- [DATA EXTRACT]:
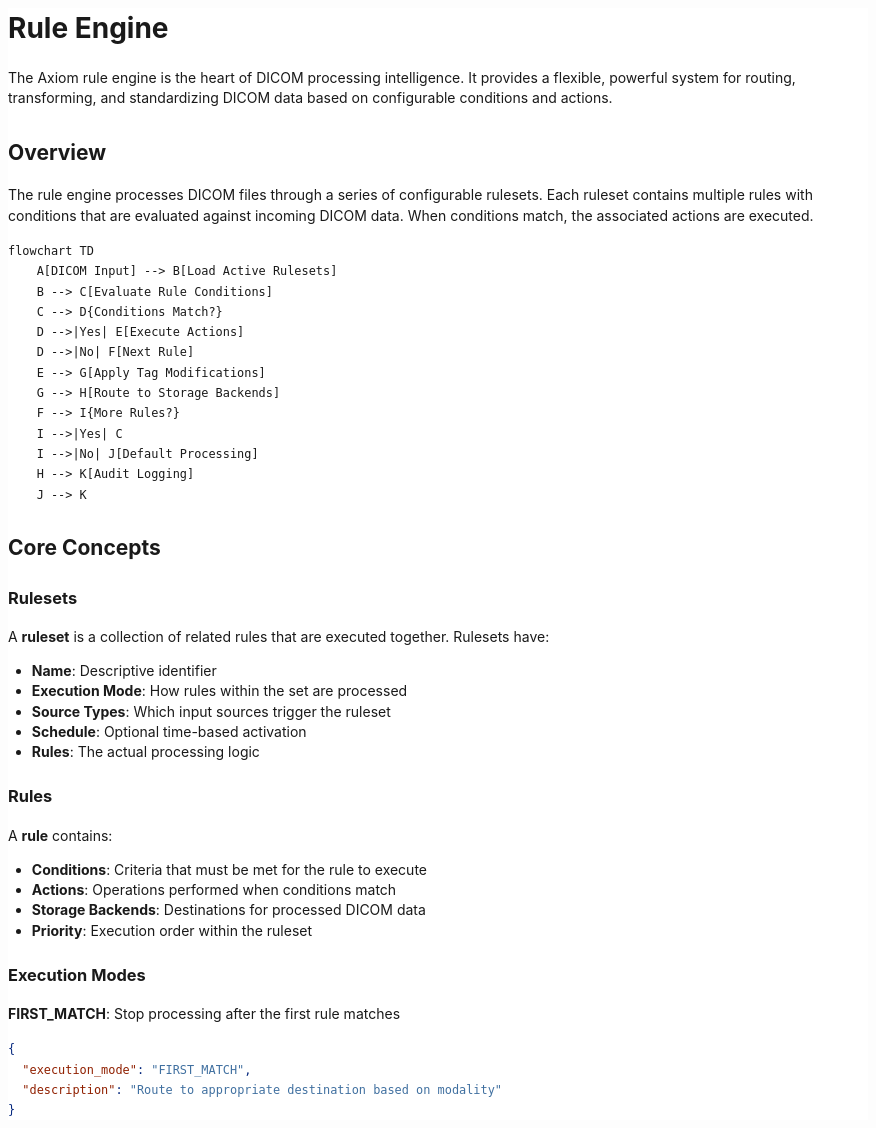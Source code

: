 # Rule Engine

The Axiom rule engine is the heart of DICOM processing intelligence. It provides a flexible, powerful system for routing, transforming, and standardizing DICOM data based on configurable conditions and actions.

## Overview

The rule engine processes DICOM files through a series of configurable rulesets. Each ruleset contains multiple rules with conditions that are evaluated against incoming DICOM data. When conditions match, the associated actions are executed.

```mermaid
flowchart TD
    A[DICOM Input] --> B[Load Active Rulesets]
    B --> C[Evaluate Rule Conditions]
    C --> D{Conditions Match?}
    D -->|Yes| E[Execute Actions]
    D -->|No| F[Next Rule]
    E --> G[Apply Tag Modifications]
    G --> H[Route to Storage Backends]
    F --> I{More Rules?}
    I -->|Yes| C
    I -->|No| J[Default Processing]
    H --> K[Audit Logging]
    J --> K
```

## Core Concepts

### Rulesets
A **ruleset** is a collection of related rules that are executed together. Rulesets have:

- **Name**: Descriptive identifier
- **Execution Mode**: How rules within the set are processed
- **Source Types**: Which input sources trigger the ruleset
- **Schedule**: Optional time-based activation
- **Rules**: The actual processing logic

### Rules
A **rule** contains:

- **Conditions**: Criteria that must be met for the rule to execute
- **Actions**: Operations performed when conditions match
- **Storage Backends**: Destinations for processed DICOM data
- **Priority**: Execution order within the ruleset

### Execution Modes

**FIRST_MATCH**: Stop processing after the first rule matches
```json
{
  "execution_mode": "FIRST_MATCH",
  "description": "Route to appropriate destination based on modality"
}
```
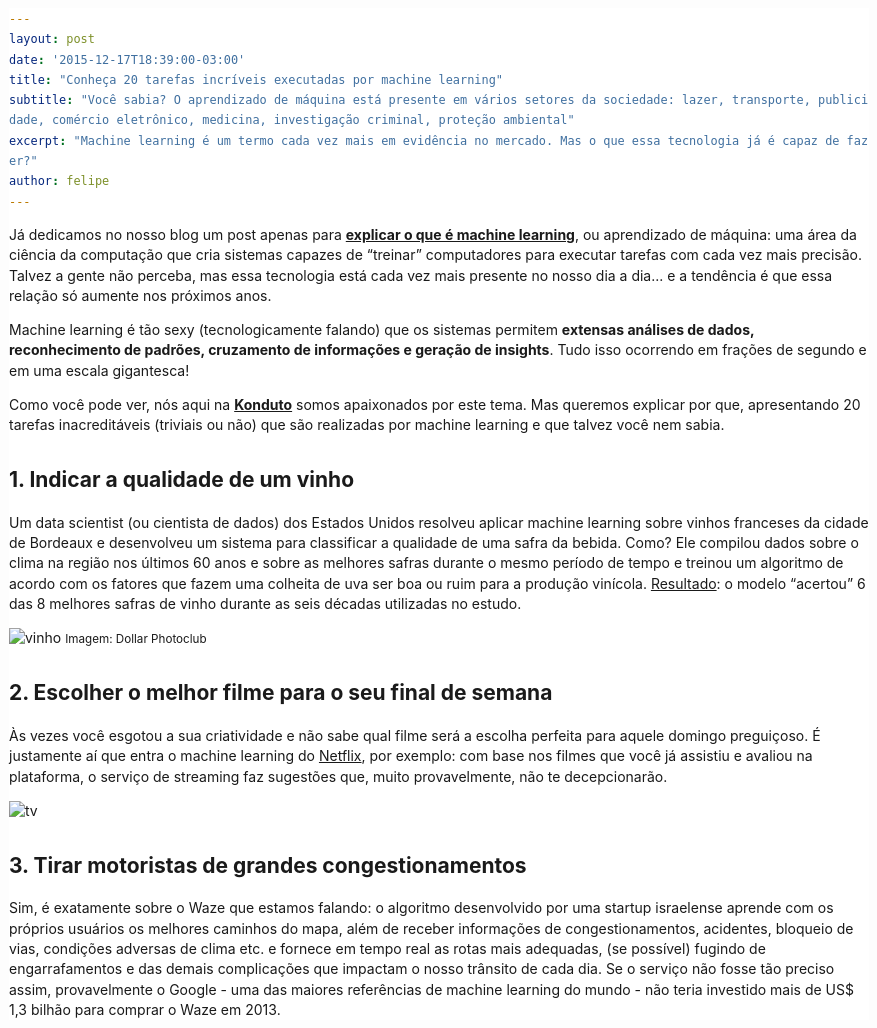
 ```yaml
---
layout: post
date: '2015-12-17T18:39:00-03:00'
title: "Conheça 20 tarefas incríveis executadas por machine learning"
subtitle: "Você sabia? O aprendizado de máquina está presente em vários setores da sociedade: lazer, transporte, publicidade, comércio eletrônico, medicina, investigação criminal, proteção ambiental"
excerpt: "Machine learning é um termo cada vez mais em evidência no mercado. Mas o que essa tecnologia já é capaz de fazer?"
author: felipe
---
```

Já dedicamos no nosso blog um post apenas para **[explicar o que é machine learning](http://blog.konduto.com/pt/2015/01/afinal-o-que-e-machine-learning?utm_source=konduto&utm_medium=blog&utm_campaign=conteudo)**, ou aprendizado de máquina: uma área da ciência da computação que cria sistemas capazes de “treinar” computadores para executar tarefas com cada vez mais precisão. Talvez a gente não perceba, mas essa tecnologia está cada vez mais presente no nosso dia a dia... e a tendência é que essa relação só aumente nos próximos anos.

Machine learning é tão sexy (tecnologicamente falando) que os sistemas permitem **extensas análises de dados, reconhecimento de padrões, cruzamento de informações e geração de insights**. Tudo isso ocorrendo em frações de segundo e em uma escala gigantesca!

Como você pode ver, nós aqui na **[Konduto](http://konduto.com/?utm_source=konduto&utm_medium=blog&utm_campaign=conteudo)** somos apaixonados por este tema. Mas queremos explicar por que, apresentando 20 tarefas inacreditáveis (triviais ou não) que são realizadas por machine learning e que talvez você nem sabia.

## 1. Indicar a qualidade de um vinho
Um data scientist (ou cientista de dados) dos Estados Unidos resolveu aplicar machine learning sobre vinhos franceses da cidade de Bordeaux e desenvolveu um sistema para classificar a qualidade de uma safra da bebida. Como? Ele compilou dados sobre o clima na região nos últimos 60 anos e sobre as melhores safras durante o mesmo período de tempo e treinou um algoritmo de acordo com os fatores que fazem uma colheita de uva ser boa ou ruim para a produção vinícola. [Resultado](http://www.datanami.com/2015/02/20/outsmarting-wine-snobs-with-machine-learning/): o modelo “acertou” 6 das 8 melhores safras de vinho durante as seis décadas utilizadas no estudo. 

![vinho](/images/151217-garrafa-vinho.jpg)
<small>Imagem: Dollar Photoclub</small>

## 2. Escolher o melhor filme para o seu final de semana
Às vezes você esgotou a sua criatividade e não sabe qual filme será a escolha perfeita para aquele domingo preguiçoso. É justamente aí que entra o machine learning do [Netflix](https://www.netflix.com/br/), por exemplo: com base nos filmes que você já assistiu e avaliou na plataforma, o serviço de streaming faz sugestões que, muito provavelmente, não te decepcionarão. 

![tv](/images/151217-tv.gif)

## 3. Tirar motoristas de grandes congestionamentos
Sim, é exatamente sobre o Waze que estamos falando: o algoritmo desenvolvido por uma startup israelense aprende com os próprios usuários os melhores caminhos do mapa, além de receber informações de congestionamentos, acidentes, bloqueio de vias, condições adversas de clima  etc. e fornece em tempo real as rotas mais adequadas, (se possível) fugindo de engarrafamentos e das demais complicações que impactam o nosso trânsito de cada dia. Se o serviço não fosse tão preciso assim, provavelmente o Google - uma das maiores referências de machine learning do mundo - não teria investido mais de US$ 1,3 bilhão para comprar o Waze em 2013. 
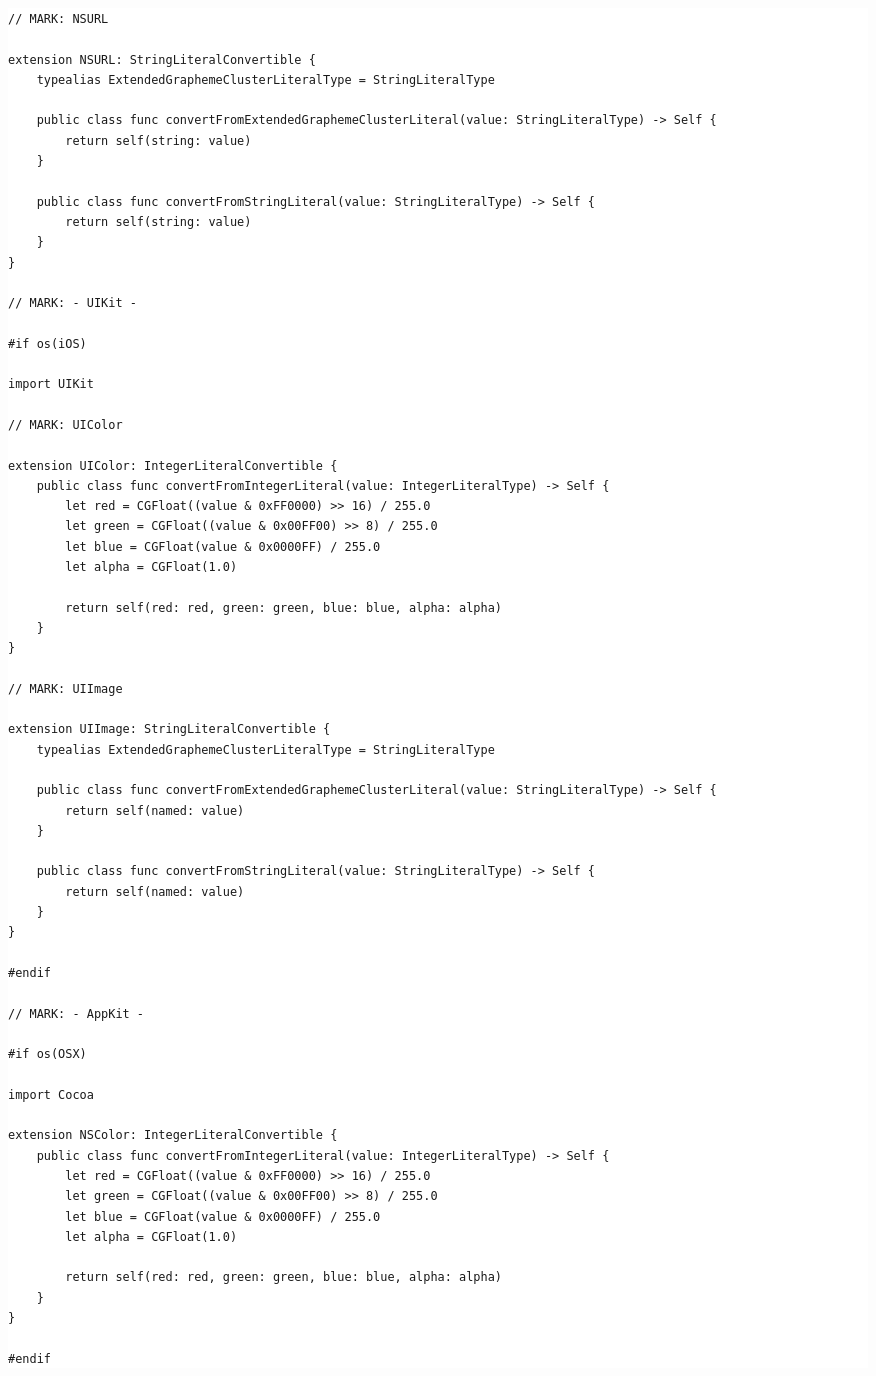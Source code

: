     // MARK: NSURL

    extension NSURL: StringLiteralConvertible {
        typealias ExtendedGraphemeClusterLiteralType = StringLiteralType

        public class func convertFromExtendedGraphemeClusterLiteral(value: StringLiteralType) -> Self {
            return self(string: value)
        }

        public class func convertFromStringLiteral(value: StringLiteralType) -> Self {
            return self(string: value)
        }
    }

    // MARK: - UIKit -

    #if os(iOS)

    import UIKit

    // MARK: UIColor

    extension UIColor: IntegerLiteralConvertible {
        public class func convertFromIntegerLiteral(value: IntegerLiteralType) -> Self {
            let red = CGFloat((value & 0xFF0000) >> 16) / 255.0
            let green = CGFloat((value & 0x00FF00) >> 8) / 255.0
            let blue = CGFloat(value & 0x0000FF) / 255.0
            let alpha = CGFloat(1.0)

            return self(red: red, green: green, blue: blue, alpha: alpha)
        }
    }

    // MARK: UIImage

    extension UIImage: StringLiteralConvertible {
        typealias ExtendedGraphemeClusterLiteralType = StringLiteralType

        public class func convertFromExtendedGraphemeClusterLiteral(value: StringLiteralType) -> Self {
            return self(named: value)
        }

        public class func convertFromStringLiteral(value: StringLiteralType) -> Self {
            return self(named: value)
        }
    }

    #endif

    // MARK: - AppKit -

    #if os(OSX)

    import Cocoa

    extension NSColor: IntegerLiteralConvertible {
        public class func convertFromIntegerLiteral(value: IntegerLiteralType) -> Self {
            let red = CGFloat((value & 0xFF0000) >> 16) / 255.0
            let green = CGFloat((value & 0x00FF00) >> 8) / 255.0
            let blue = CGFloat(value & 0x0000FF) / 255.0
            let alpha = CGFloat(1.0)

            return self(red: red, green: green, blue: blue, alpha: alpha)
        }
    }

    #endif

- [AIM OF THE TASK]: The answer must be the line containing "extension NSColor: IntegerLiteralConvertible" and every line after it to the end of the data, exactly as written.

- [ANSWER TO THIS TASK]:
    extension NSColor: IntegerLiteralConvertible {
        public class func convertFromIntegerLiteral(value: IntegerLiteralType) -> Self {
            let red = CGFloat((value & 0xFF0000) >> 16) / 255.0
            let green = CGFloat((value & 0x00FF00) >> 8) / 255.0
            let blue = CGFloat(value & 0x0000FF) / 255.0
            let alpha = CGFloat(1.0)

            return self(red: red, green: green, blue: blue, alpha: alpha)
        }
    }

    #endif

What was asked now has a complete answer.